Williams doesn’t have that kind of overarching responsibility in Washington, but he has taken plenty of cues from Showalter when it comes to organization.
“I love structure,” he said. “I like the fact that we had the ‘A’ on the sock and we had to show the ‘A’. I like that. That’s just me. Everybody has their own thing. But I enjoyed the way he went about it, the way he ran the team and the organization from the beginning.”
On the field, Williams appreciated Showalter’s absolute commitment to whatever his plan was at a given moment in a ballgame. The most-extreme example: May 28, 1998, when Showalter decided to intentionally walk Barry Bonds with the bases loaded and two outs in the bottom of the ninth, with the Diamondbacks clinging to a 2-run lead.

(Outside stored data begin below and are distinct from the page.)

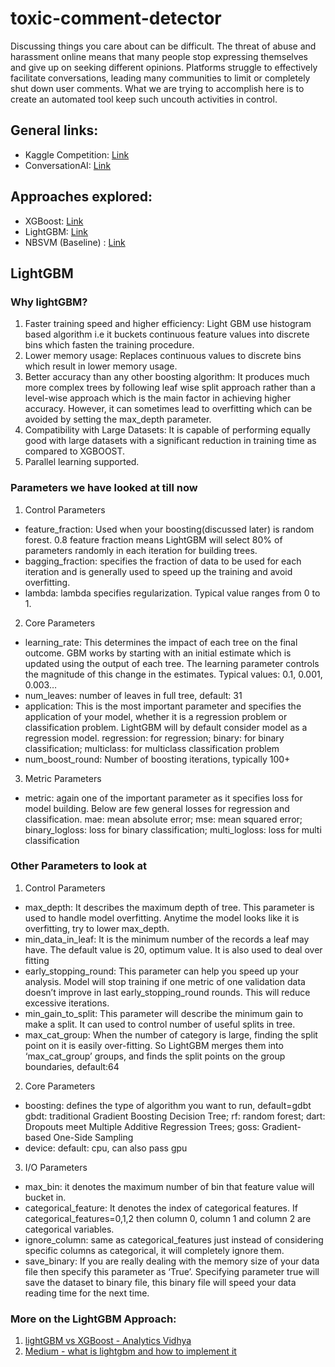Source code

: # toxic-comment-detector

Discussing things you care about can be difficult. The threat of abuse and harassment online means that many people stop expressing themselves and give up on seeking different opinions. Platforms struggle to effectively facilitate conversations, leading many communities to limit or completely shut down user comments. What we are trying to accomplish here is to create an automated tool keep such uncouth activities in control.

## General links:
- Kaggle Competition: [Link][1]
- ConversationAI: [Link][2]


## Approaches explored:
- XGBoost: [Link][3]
- LightGBM: [Link][4]
- NBSVM (Baseline) : [Link][5]

[1]: https://www.kaggle.com/c/jigsaw-toxic-comment-classification-challenge
[2]: https://conversationai.github.io/
[3]: ../XGBoost/README.md
[4]: ../light-gbm/README.md
[5]: ../baseline/NBSVM.ipynb

## LightGBM
### Why lightGBM?
1. Faster training speed and higher efficiency: Light GBM use histogram based algorithm i.e it buckets continuous feature values into discrete bins which fasten the training procedure.
2. Lower memory usage: Replaces continuous values to discrete bins which result in lower memory usage.
3. Better accuracy than any other boosting algorithm: It produces much more complex trees by following leaf wise split approach rather than a level-wise approach which is the main factor in achieving higher accuracy. However, it can sometimes lead to overfitting which can be avoided by setting the max_depth parameter.
4. Compatibility with Large Datasets: It is capable of performing equally good with large datasets with a significant reduction in training time as compared to XGBOOST.
5. Parallel learning supported.


### Parameters we have looked at till now
1. Control Parameters
* feature_fraction: Used when your boosting(discussed later) is random forest. 0.8 feature fraction means LightGBM will select 80% of parameters randomly in each iteration for building trees.
* bagging_fraction: specifies the fraction of data to be used for each iteration and is generally used to speed up the training and avoid overfitting.
* lambda: lambda specifies regularization. Typical value ranges from 0 to 1.

2. Core Parameters
* learning_rate: This determines the impact of each tree on the final outcome. GBM works by starting with an initial estimate which is updated using the output of each tree. The learning parameter controls the magnitude of this change in the estimates. Typical values: 0.1, 0.001, 0.003…
* num_leaves: number of leaves in full tree, default: 31
* application: This is the most important parameter and specifies the application of your model, whether it is a regression problem or classification problem. LightGBM will by default consider model as a regression model. regression: for regression; binary: for binary classification; multiclass: for multiclass classification problem
* num_boost_round: Number of boosting iterations, typically 100+

3. Metric Parameters
* metric: again one of the important parameter as it specifies loss for model building. Below are few general losses for regression and classification.
mae: mean absolute error; mse: mean squared error; binary_logloss: loss for binary classification; multi_logloss: loss for multi classification


### Other Parameters to look at
1. Control Parameters
* max_depth: It describes the maximum depth of tree. This parameter is used to handle model overfitting. Anytime the model looks like it is overfitting, try to lower max_depth.
* min_data_in_leaf: It is the minimum number of the records a leaf may have. The default value is 20, optimum value. It is also used to deal over fitting
* early_stopping_round: This parameter can help you speed up your analysis. Model will stop training if one metric of one validation data doesn’t improve in last early_stopping_round rounds. This will reduce excessive iterations.
* min_gain_to_split: This parameter will describe the minimum gain to make a split. It can used to control number of useful splits in tree.
* max_cat_group: When the number of category is large, finding the split point on it is easily over-fitting. So LightGBM merges them into ‘max_cat_group’ groups, and finds the split points on the group boundaries, default:64

2. Core Parameters
* boosting: defines the type of algorithm you want to run, default=gdbt
gbdt: traditional Gradient Boosting Decision Tree; rf: random forest; dart: Dropouts meet Multiple Additive Regression Trees; goss: Gradient-based One-Side Sampling
* device: default: cpu, can also pass gpu

3. I/O Parameters
* max_bin: it denotes the maximum number of bin that feature value will bucket in.
* categorical_feature: It denotes the index of categorical features. If categorical_features=0,1,2 then column 0, column 1 and column 2 are categorical variables.
* ignore_column: same as categorical_features just instead of considering specific columns as categorical, it will completely ignore them.
* save_binary: If you are really dealing with the memory size of your data file then specify this parameter as ‘True’. Specifying parameter true will save the dataset to binary file, this binary file will speed your data reading time for the next time.


### More on the LightGBM Approach:
1. [lightGBM vs XGBoost - Analytics Vidhya](https://www.analyticsvidhya.com/blog/2017/06/which-algorithm-takes-the-crown-light-gbm-vs-xgboost/)
2. [Medium - what is lightgbm and how to implement it](https://medium.com/@pushkarmandot/https-medium-com-pushkarmandot-what-is-lightgbm-how-to-implement-it-how-to-fine-tune-the-parameters-60347819b7fc)
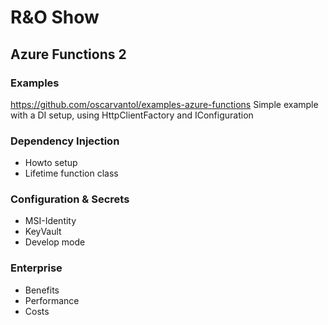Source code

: # R&O Show

## Azure Functions 2

### Examples
https://github.com/oscarvantol/examples-azure-functions
Simple example with a DI setup, using HttpClientFactory and IConfiguration

### Dependency Injection
- Howto setup 
- Lifetime function class

### Configuration & Secrets
- MSI-Identity
- KeyVault
- Develop mode

### Enterprise 
- Benefits
- Performance
- Costs
 
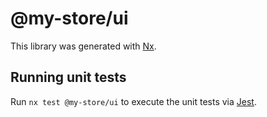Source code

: # @my-store/ui

This library was generated with [Nx](https://nx.dev).

## Running unit tests

Run `nx test @my-store/ui` to execute the unit tests via [Jest](https://jestjs.io).

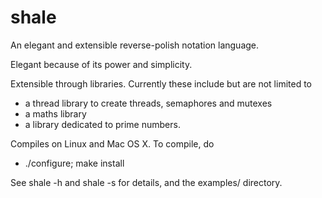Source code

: # shale
An elegant and extensible reverse-polish notation language.

Elegant because of its power and simplicity.

Extensible through libraries. Currently these include but are not limited to

* a thread library to create threads, semaphores and mutexes
* a maths library
* a library dedicated to prime numbers.

Compiles on Linux and Mac OS X. To compile, do

* ./configure; make install

See shale -h and shale -s for details, and the examples/ directory.
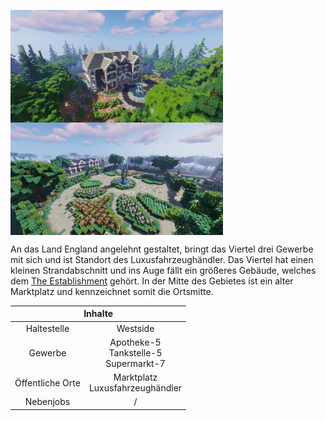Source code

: 
<img align="left" width="340" eight="340" src="../../../assets/image/gebiete/Westside2.png"> <img align="center" width="340" eight="340" src="../../../assets/image/gebiete/Westside3.png">





An das Land England angelehnt gestaltet, bringt das Viertel drei Gewerbe mit sich und ist Standort des Luxusfahrzeughändler.  Das Viertel hat einen kleinen Strandabschnitt und ins Auge fällt ein größeres Gebäude, welches dem [The Establishment](../../pages/fraktionen/establishment.md) gehört. In der Mitte des Gebietes ist ein alter Marktplatz und kennzeichnet somit die Ortsmitte. 

<table>
  <thead>
    <tr>
      <th colspan=2 align="center">Inhalte</th>
    </tr>
  </thead>
  <tbody>
    <tr>
      <td align="center">Haltestelle</td>
      <td align="center">Westside</td>
    </tr>
    <tr>
      <td align="center">Gewerbe</td>
      <td align="center">Apotheke-5 <br> Tankstelle-5 <br> Supermarkt-7</td>
    </tr>
    <tr>
      <td align="center">Öffentliche Orte</td>
      <td align="center">Marktplatz <br> Luxusfahrzeughändler</td>
    </tr>
    <tr>
      <td align="center">Nebenjobs</td>
      <td align="center">/</td>
    </tr>
  </tbody>
</table>


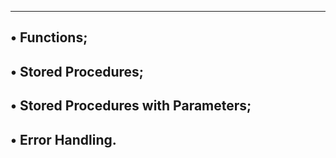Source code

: ------------------------------------------------------------
• Functions;
------------------------------------------------------------
• Stored Procedures;
------------------------------------------------------------
• Stored Procedures with Parameters;
------------------------------------------------------------
• Error Handling.
------------------------------------------------------------
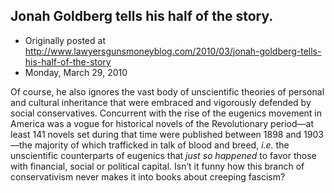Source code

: ## Jonah Goldberg tells his half of the story.

 * Originally posted at http://www.lawyersgunsmoneyblog.com/2010/03/jonah-goldberg-tells-his-half-of-the-story
 * Monday, March 29, 2010

Of course, he also ignores the vast body of unscientific theories of personal and cultural inheritance that were embraced and vigorously defended by social conservatives.  Concurrent with the rise of the eugenics movement in America was a vogue for historical novels of the Revolutionary period—at least 141 novels set during that time were published between 1898 and 1903—the majority of which trafficked in talk of blood and breed, _i.e._ the unscientific counterparts of eugenics that _just so happened_ to favor those with financial, social or political capital. Isn’t it funny how this branch of conservativism never makes it into books about creeping fascism?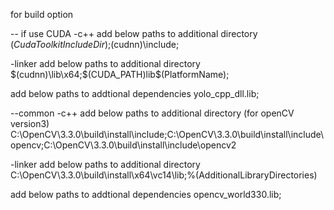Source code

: for build option

-- if use CUDA
-c++
add below paths to additional directory
$(CudaToolkitIncludeDir);$(cudnn)\include;

-linker
add below paths to additional directory 
$(cudnn)\lib\x64;$(CUDA_PATH)lib\$(PlatformName);

add below paths to addtional dependencies
yolo_cpp_dll.lib;



--common
-c++
add below paths to additional directory (for openCV version3)
C:\OpenCV\3.3.0\build\install\include;C:\OpenCV\3.3.0\build\install\include\opencv;C:\OpenCV\3.3.0\build\install\include\opencv2

-linker
add below paths to additional directory 
C:\OpenCV\3.3.0\build\install\x64\vc14\lib;%(AdditionalLibraryDirectories)

add below paths to addtional dependencies
opencv_world330.lib;
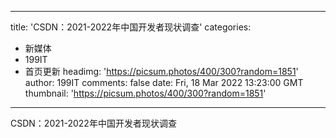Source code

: 
---
title: 'CSDN：2021-2022年中国开发者现状调查'
categories: 
 - 新媒体
 - 199IT
 - 首页更新
headimg: 'https://picsum.photos/400/300?random=1851'
author: 199IT
comments: false
date: Fri, 18 Mar 2022 13:23:00 GMT
thumbnail: 'https://picsum.photos/400/300?random=1851'
---

<div>   
CSDN：2021-2022年中国开发者现状调查  
</div>
            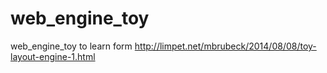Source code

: web_engine_toy
=============

web_engine_toy to learn form http://limpet.net/mbrubeck/2014/08/08/toy-layout-engine-1.html

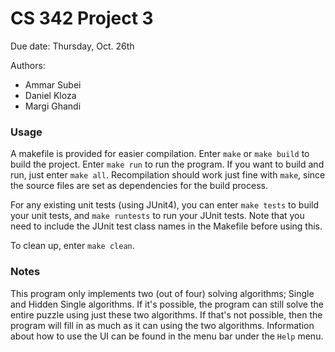 # CS 342 Project 3

Due date: Thursday, Oct. 26th

Authors:

* Ammar Subei
* Daniel Kloza
* Margi Ghandi

### Usage
A makefile is provided for easier compilation. Enter `make` or `make build` to build the project. Enter `make run` to run the program. If you want to build and run, just enter `make all`.
Recompilation should work just fine with `make`, since the source files are set as dependencies for the build process.

For any existing unit tests (using JUnit4), you can enter `make tests` to build your unit tests, and `make runtests` to run your JUnit tests. Note that you need to include the JUnit test class names in the Makefile before using this.

To clean up, enter `make clean`.

### Notes
This program only implements two (out of four) solving algorithms; Single and Hidden Single algorithms. If it's possible, the program can still solve the entire puzzle using just these two algorithms. If that's not possible, then the program will fill in as much as it can using the two algorithms. Information about how to use the UI can be found in the menu bar under the `Help` menu.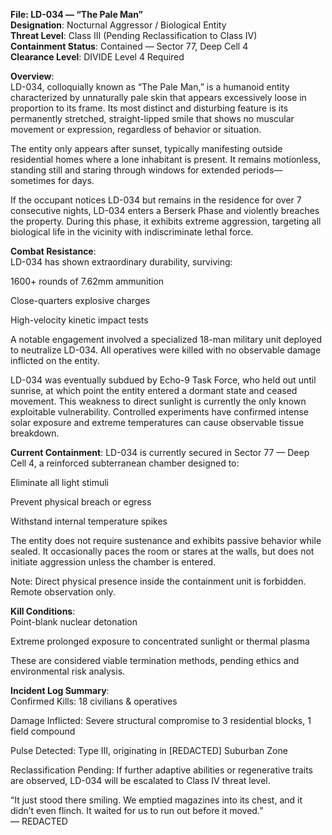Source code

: **File: LD-034 — “The Pale Man”**  
**Designation**: Nocturnal Aggressor / Biological Entity  
**Threat Level**: Class III (Pending Reclassification to Class IV)  
**Containment Status**: Contained — Sector 77, Deep Cell 4  
**Clearance Level**: DIVIDE Level 4 Required  








**Overview**:   
LD-034, colloquially known as “The Pale Man,” is a humanoid entity characterized by unnaturally pale skin that appears excessively loose in proportion to its frame. Its most distinct and disturbing feature is its permanently stretched, straight-lipped smile that shows no muscular movement or expression, regardless of behavior or situation.  

The entity only appears after sunset, typically manifesting outside residential homes where a lone inhabitant is present. It remains motionless, standing still and staring through windows for extended periods—sometimes for days.  

If the occupant notices LD-034 but remains in the residence for over 7 consecutive nights, LD-034 enters a Berserk Phase and violently breaches the property. During this phase, it exhibits extreme aggression, targeting all biological life in the vicinity with indiscriminate lethal force.  

**Combat Resistance**:   
LD-034 has shown extraordinary durability, surviving:   

1600+ rounds of 7.62mm ammunition  

Close-quarters explosive charges  
 
High-velocity kinetic impact tests  

A notable engagement involved a specialized 18-man military unit deployed to neutralize LD-034. All operatives were killed with no observable damage inflicted on the entity.   

LD-034 was eventually subdued by Echo-9 Task Force, who held out until sunrise, at which point the entity entered a dormant state and ceased movement. This weakness to direct sunlight is currently the only known exploitable vulnerability. Controlled experiments have confirmed intense solar exposure and extreme temperatures can cause observable tissue breakdown.  

**Current Containment**:
LD-034 is currently secured in Sector 77 — Deep Cell 4, a reinforced subterranean chamber designed to:   

Eliminate all light stimuli  

Prevent physical breach or egress  

Withstand internal temperature spikes  

The entity does not require sustenance and exhibits passive behavior while sealed. It occasionally paces the room or stares at the walls, but does not initiate aggression unless the chamber is entered.  

Note: Direct physical presence inside the containment unit is forbidden. Remote observation only.  

**Kill Conditions**:  
Point-blank nuclear detonation  

Extreme prolonged exposure to concentrated sunlight or thermal plasma  

These are considered viable termination methods, pending ethics and environmental risk analysis.  

**Incident Log Summary**:  
Confirmed Kills: 18 civilians & operatives  

Damage Inflicted: Severe structural compromise to 3 residential blocks, 1 field compound  

Pulse Detected: Type III, originating in [REDACTED] Suburban Zone  

Reclassification Pending: If further adaptive abilities or regenerative traits are observed, LD-034 will be escalated to Class IV threat level.    

“It just stood there smiling. We emptied magazines into its chest, and it didn’t even flinch. It waited for us to run out before it moved.”  
— REDACTED     
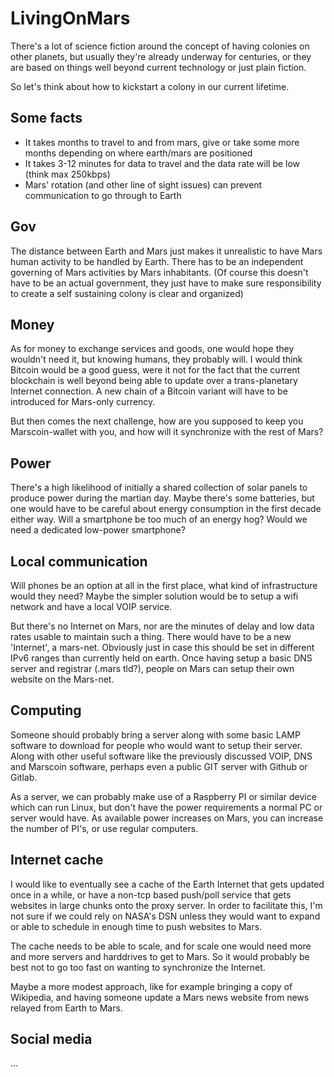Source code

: # LivingOnMars

There's a lot of science fiction around the concept of having colonies on other planets, but usually they're already underway for centuries, or they are based on things well beyond current technology or just plain fiction.

So let's think about how to kickstart a colony in our current lifetime.

## Some facts
* It takes months to travel to and from mars, give or take some more months depending on where earth/mars are positioned
* It takes 3-12 minutes for data to travel and the data rate will be low (think max 250kbps)
* Mars' rotation (and other line of sight issues) can prevent communication to go through to Earth

## Gov
The distance between Earth and Mars just makes it unrealistic to have Mars human activity to be handled by Earth. There has to be an independent governing of Mars activities by Mars inhabitants. (Of course this doesn't have to be an actual government, they just have to make sure responsibility to create a self sustaining colony is clear and organized)

## Money
As for money to exchange services and goods, one would hope they wouldn't need it, but knowing humans, they probably will. I would think Bitcoin would be a good guess, were it not for the fact that the current blockchain is well beyond being able to update over a trans-planetary Internet connection. A new chain of a Bitcoin variant will have to be introduced for Mars-only currency.

But then comes the next challenge, how are you supposed to keep you Marscoin-wallet with you, and how will it synchronize with the rest of Mars?

## Power
There's a high likelihood of initially a shared collection of solar panels to produce power during the martian day. Maybe there's some batteries, but one would have to be careful about energy consumption in the first decade either way. Will a smartphone be too much of an energy hog? Would we need a dedicated low-power smartphone?

## Local communication
Will phones be an option at all in the first place, what kind of infrastructure would they need? Maybe the simpler solution would be to setup a wifi network and have a local VOIP service.

But there's no Internet on Mars, nor are the minutes of delay and low data rates usable to maintain such a thing. There would have to be a new 'Internet', a mars-net. Obviously just in case this should be set in different IPv6 ranges than currently held on earth. Once having setup a basic DNS server and registrar (.mars tld?), people on Mars can setup their own website on the Mars-net.

## Computing
Someone should probably bring a server along with some basic LAMP software to download for people who would want to setup their server. Along with other useful software like the previously discussed VOIP, DNS and Marscoin software, perhaps even a public GIT server with Github or Gitlab.

As a server, we can probably make use of a Raspberry PI or similar device which can run Linux, but don't have the power requirements a normal PC or server would have. As available power increases on Mars, you can increase the number of PI's, or use regular computers.

## Internet cache

I would like to eventually see a cache of the Earth Internet that gets updated once in a while, or have a non-tcp based push/poll service that gets websites in large chunks onto the proxy server. In order to facilitate this, I'm not sure if we could rely on NASA's DSN unless they would want to expand or able to schedule in enough time to push websites to Mars.

The cache needs to be able to scale, and for scale one would need more and more servers and harddrives to get to Mars. So it would probably be best not to go too fast on wanting to synchronize the Internet.

Maybe a more modest approach, like for example bringing a copy of Wikipedia, and having someone update a Mars news website from news relayed from Earth to Mars.

## Social media

...
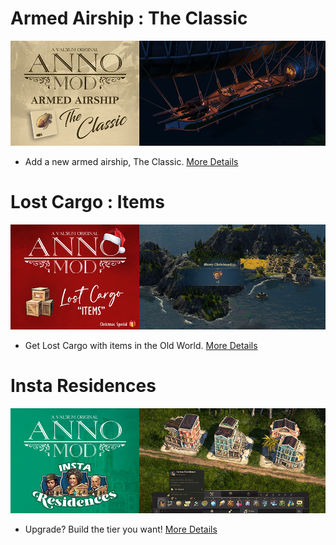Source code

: # Armed Airship : The Classic

![](./files/theclassicbanner.jpg)

- Add a new armed airship, The Classic. [More Details](./files/THECLASSIC.md)

# Lost Cargo : Items

![](./files/lostcargobanner.jpg)

- Get Lost Cargo with items in the Old World. [More Details](./files/LOSTCARGO.md)


# Insta Residences

![](./files/instaresbanner.jpg)

- Upgrade? Build the tier you want! [More Details](./files/INSTARES.md)

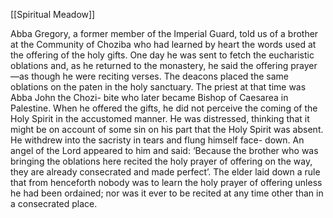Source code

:[[Spiritual Meadow]]
 
Abba Gregory, a former member of the Imperial Guard, told us of a brother at the Community of Choziba who had learned by heart the words used at the offering of the holy gifts. One day he was sent to fetch the eucharistic oblations and, as he returned to the monastery, he said the offering prayer—as though he were reciting verses. The deacons placed the same oblations on the paten in the holy sanctuary. The priest at that time was Abba John the Chozi- bite who later became Bishop of Caesarea in Palestine. When he offered the gifts, he did not perceive the coming of the Holy Spirit in the accustomed manner. He was distressed, thinking that it might be on account of some sin on his part that the Holy Spirit was absent. He withdrew into the sacristy in tears and flung himself face- down. An angel of the Lord appeared to him and said: ‘Because the brother who was bringing the oblations here recited the holy prayer of offering on the way, they are already consecrated and made perfect’. The elder laid down a rule that from henceforth nobody was to learn the holy prayer of offering unless he had been ordained; nor was it ever to be recited at any time other than in a consecrated place. 
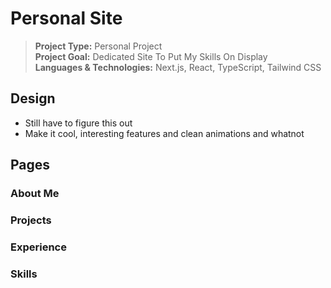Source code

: # Personal Site
> **Project Type:** Personal Project  
> **Project Goal:** Dedicated Site To Put My Skills On Display  
> **Languages & Technologies:** Next.js, React, TypeScript, Tailwind CSS  

## Design
- Still have to figure this out
- Make it cool, interesting features and clean animations and whatnot


## Pages

### About Me

### Projects

### Experience

### Skills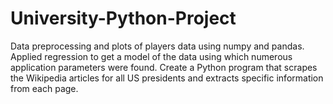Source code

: # University-Python-Project
Data preprocessing and plots of players data using numpy and pandas. Applied regression to get a model of the data using which numerous application parameters were found. Create a Python program that scrapes the Wikipedia articles for all US presidents and extracts specific information from each page.
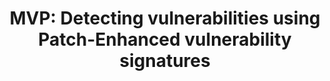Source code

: ---
title: 'MVP: Detecting vulnerabilities using Patch-Enhanced vulnerability signatures'

publishDate: '2021-01-01T00:00:00Z'

publication_types: ['paper-conference']


url_code: 'https://github.com/vision-version/vision-version.github.io/tree/main/Vision/3.baseline/vision_baseline_MVP'
url_source: 'https://github.com/vision-version/vision-version.github.io/blob/main/Vision/3.baseline/vision_baseline_MVP/README.md'

---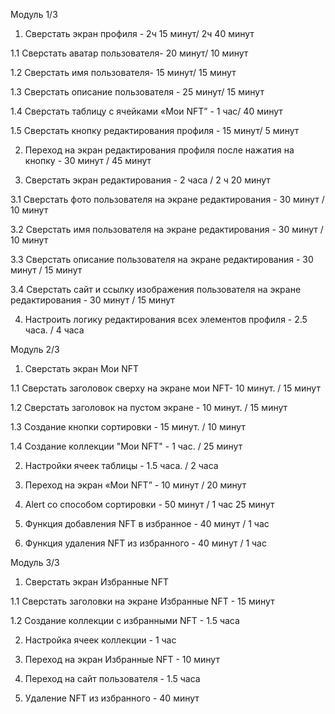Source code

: 
Модуль 1/3

1. Сверстать экран профиля - 2ч 15 минут/ 2ч 40 минут

1.1 Сверстать аватар пользователя- 20 минут/ 10 минут

1.2 Сверстать имя пользователя- 15 минут/ 15 минут

1.3 Сверстать описание пользователя - 25 минут/ 15 минут

1.4 Сверстать таблицу с ячейками «Мои NFT” - 1 час/ 40 минут

1.5 Сверстать кнопку редактирования профиля - 15 минут/ 5 минут

2. Переход на экран редактирования профиля после нажатия на кнопку - 30 минут / 45 минут

3. Сверстать экран редактирования - 2 часа / 2 ч 20 минут

3.1 Сверстать фото пользователя на экране редактирования - 30 минут / 10 минут

3.2 Сверстать имя пользователя на экране редактирования - 30 минут / 10 минут

3.3 Сверстать описание пользователя на экране редактирования - 30 минут / 15 минут

3.4 Сверстать сайт и ссылку изображения пользователя на экране редактирования - 30 минут / 15 минут

4. Настроить логику редактирования всех элементов профиля - 2.5 часа. / 4 часа

Модуль 2/3

1. Сверстать экран Мои NFT

1.1 Сверстать заголовок сверху на экране мои NFT- 10 минут. / 15 минут

1.2 Сверстать заголовок на пустом экране - 10 минут. / 15 минут

1.3 Создание кнопки сортировки - 15 минут. / 10 минут

1.4 Создание коллекции "Мои NFT" - 1 час. / 25 минут

2. Настройки ячеек таблицы - 1.5 часа. / 2 часа

3. Переход на экран «Мои NFT” - 10 минут / 20 минут

4. Alert со способом сортировки - 50 минут / 1 час 25 минут

5. Функция добавления NFT в избранное - 40 минут / 1 час

6. Функция удаления NFT из избранного - 40 минут / 1 час

Модуль 3/3

1. Сверстать экран Избранные NFT

1.1 Сверстать заголовки на экране Избранные NFT - 15 минут 

1.2 Создание коллекции с избранными NFT - 1.5 часа 

2. Настройка ячеек коллекции - 1 час 

3. Переход на экран Избранные NFT - 10 минут 

4. Переход на сайт пользователя - 1.5 часа 

5. Удаление NFT из избранного - 40 минут
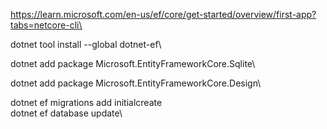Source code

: https://learn.microsoft.com/en-us/ef/core/get-started/overview/first-app?tabs=netcore-cli\

dotnet tool install --global dotnet-ef\

dotnet add package Microsoft.EntityFrameworkCore.Sqlite\

dotnet add package Microsoft.EntityFrameworkCore.Design\

dotnet ef migrations add initialcreate\
dotnet ef database update\
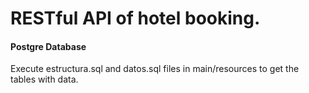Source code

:# RESTful API of hotel booking.

#### Postgre Database
Execute estructura.sql and datos.sql files in main/resources to get the tables with data.
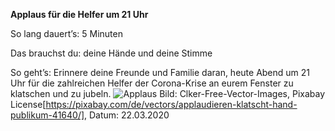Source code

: **Applaus für die Helfer um 21 Uhr**

So lang dauert’s: 5 Minuten

Das brauchst du: deine Hände und deine Stimme

So geht’s: Erinnere deine Freunde und Familie daran, heute Abend um 21 Uhr für die zahlreichen Helfer der Corona-Krise an eurem Fenster zu klatschen und zu jubeln. 
![Applaus](https://cdn.pixabay.com/photo/2012/04/25/01/39/applauding-41640_1280.png)
Bild: Clker-Free-Vector-Images, Pixabay License[https://pixabay.com/de/vectors/applaudieren-klatscht-hand-publikum-41640/], Datum: 22.03.2020

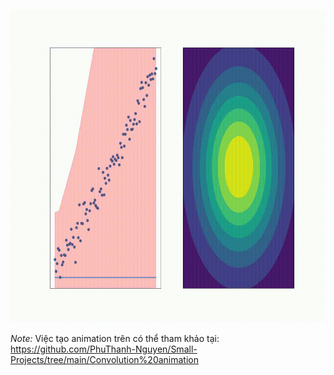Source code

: <p align="center"> <img src="animation.gif" width=600 height=500> </p>
<i> Note: </i> Việc tạo animation trên có thể tham khảo tại: <a href="https://github.com/PhuThanh-Nguyen/Small-Projects/tree/main/Convolution%20animation"> https://github.com/PhuThanh-Nguyen/Small-Projects/tree/main/Convolution%20animation </a>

“He took it upon himself as the manager to say: ‘I’m going to walk Bonds here, walk a run in and now be up by 1 run with the bases loaded, knowing that one swing of the bat could win the game for those guys,'” Williams said. “But that intestinal fortitude and that commitment to what he was trying to do showed us a lot as a team. That’s an example: ‘This is what we’re going to do. I’ve got confidence in you guys that you’re going to be able to get this guy out.'”
The Diamondbacks indeed got the next guy (Brent Mayne) out and won the game.
Though Williams and Showalter have reputations as serious men — perhaps even bordering on high-strung — each knows how loose the other can be behind the scenes.
“Matt’s got a great sense of humor,” Showalter said. “Very engaging. We’ve had some really funny times together. Sometimes you’ve gotta search for things to laugh about. Sometimes you’ve gotta laugh to keep from crying.”
So when the two men exchanged lineup cards and handshakes at the plate last night before their first-ever game managing against each other, they were able to smile. For a moment. Then it became all business again.
“I think he runs the game great,” Williams said. “Certainly taught me a lot inadvertently as a player. You never think about it when you’re playing, but now things come up during the game and you go: ‘I remember what Buck did there, or how he handled that situation.’ He’s a great teacher.”
“I’m excited for him,” Showalter said. “He’s done it the right way.”